EXERCISE: Only the words of the entries are wanted, repeated exactly and without images.

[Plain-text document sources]
□ □ □ □ □ □ □
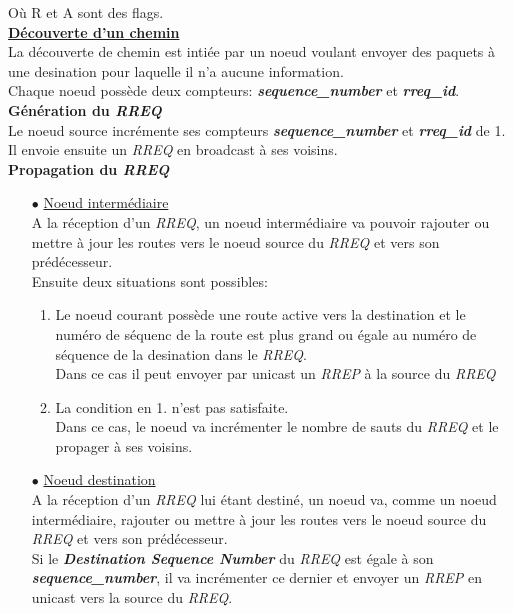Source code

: \documentclass[a4paper, 12pt]{report}
\begin{document}
        Où R et A sont des flags.\\

        \underline{\textbf{Découverte d'un chemin}}\\
        La découverte de chemin est intiée par un noeud voulant envoyer des paquets à une desination pour laquelle il n'a aucune information.\\
        Chaque noeud possède deux compteurs: \textbf{\textit{sequence\_number}} et \textbf{\textit{rreq\_id}}.\\
        
        \textbf{Génération du \textit{RREQ}}\\
            Le noeud source incrémente ses compteurs \textbf{\textit{sequence\_number}} et \textbf{\textit{rreq\_id}} de 1.
            Il envoie ensuite un \textit{RREQ} en broadcast à ses voisins.\\
        
            \textbf{Propagation du \textit{RREQ}}\\
        \begin{itemize}
            \item[$\bullet$] \underline{Noeud intermédiaire}\\
                A la réception d'un \textit{RREQ}, un noeud intermédiaire va pouvoir rajouter ou mettre à jour
                les routes vers le noeud source du \textit{RREQ} et vers son prédécesseur.\\
                Ensuite deux situations sont possibles:
                \begin{enumerate}
                    \item Le noeud courant possède une route active vers la destination et le numéro de séquenc de la route est plus grand ou égale au numéro de séquence
                        de la desination dans le \textit{RREQ}.\\
                        Dans ce cas il peut envoyer par unicast un \textit{RREP} à la source du \textit{RREQ}
                    \item La condition en 1. n'est pas satisfaite.\\
                        Dans ce cas, le noeud va incrémenter le nombre de sauts du \textit{RREQ} et le propager à ses voisins.\\
                \end{enumerate}
                

            \item[$\bullet$] \underline{Noeud destination}\\
                A la réception d'un \textit{RREQ} lui étant destiné, un noeud va, comme un noeud intermédiaire, 
                rajouter ou mettre à jour les routes vers le noeud source du \textit{RREQ} et vers son prédécesseur.\\
                Si le \textbf{\textit{Destination Sequence Number}} du \textit{RREQ} est égale à son \textbf{\textit{sequence\_number}},
                il va incrémenter ce dernier et envoyer un \textit{RREP} en unicast vers la source du \textit{RREQ}.\\
             
        \end{itemize}
\end{document}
□ □ □ □ □ □ □
FINAL ANSWER:
Source code

: \documentclass[a4paper, 12pt]{report}
\begin{document}
        Où R et A sont des flags.\\

        \underline{\textbf{Découverte d'un chemin}}\\
        La découverte de chemin est intiée par un noeud voulant envoyer des paquets à une desination pour laquelle il n'a aucune information.\\
        Chaque noeud possède deux compteurs: \textbf{\textit{sequence\_number}} et \textbf{\textit{rreq\_id}}.\\
        
        \textbf{Génération du \textit{RREQ}}\\
            Le noeud source incrémente ses compteurs \textbf{\textit{sequence\_number}} et \textbf{\textit{rreq\_id}} de 1.
            Il envoie ensuite un \textit{RREQ} en broadcast à ses voisins.\\
        
            \textbf{Propagation du \textit{RREQ}}\\
        \begin{itemize}
            \item[$\bullet$] \underline{Noeud intermédiaire}\\
                A la réception d'un \textit{RREQ}, un noeud intermédiaire va pouvoir rajouter ou mettre à jour
                les routes vers le noeud source du \textit{RREQ} et vers son prédécesseur.\\
                Ensuite deux situations sont possibles:
                \begin{enumerate}
                    \item Le noeud courant possède une route active vers la destination et le numéro de séquenc de la route est plus grand ou égale au numéro de séquence
                        de la desination dans le \textit{RREQ}.\\
                        Dans ce cas il peut envoyer par unicast un \textit{RREP} à la source du \textit{RREQ}
                    \item La condition en 1. n'est pas satisfaite.\\
                        Dans ce cas, le noeud va incrémenter le nombre de sauts du \textit{RREQ} et le propager à ses voisins.\\
                \end{enumerate}
                

            \item[$\bullet$] \underline{Noeud destination}\\
                A la réception d'un \textit{RREQ} lui étant destiné, un noeud va, comme un noeud intermédiaire, 
                rajouter ou mettre à jour les routes vers le noeud source du \textit{RREQ} et vers son prédécesseur.\\
                Si le \textbf{\textit{Destination Sequence Number}} du \textit{RREQ} est égale à son \textbf{\textit{sequence\_number}},
                il va incrémenter ce dernier et envoyer un \textit{RREP} en unicast vers la source du \textit{RREQ}.\\
             
        \end{itemize}
\end{document}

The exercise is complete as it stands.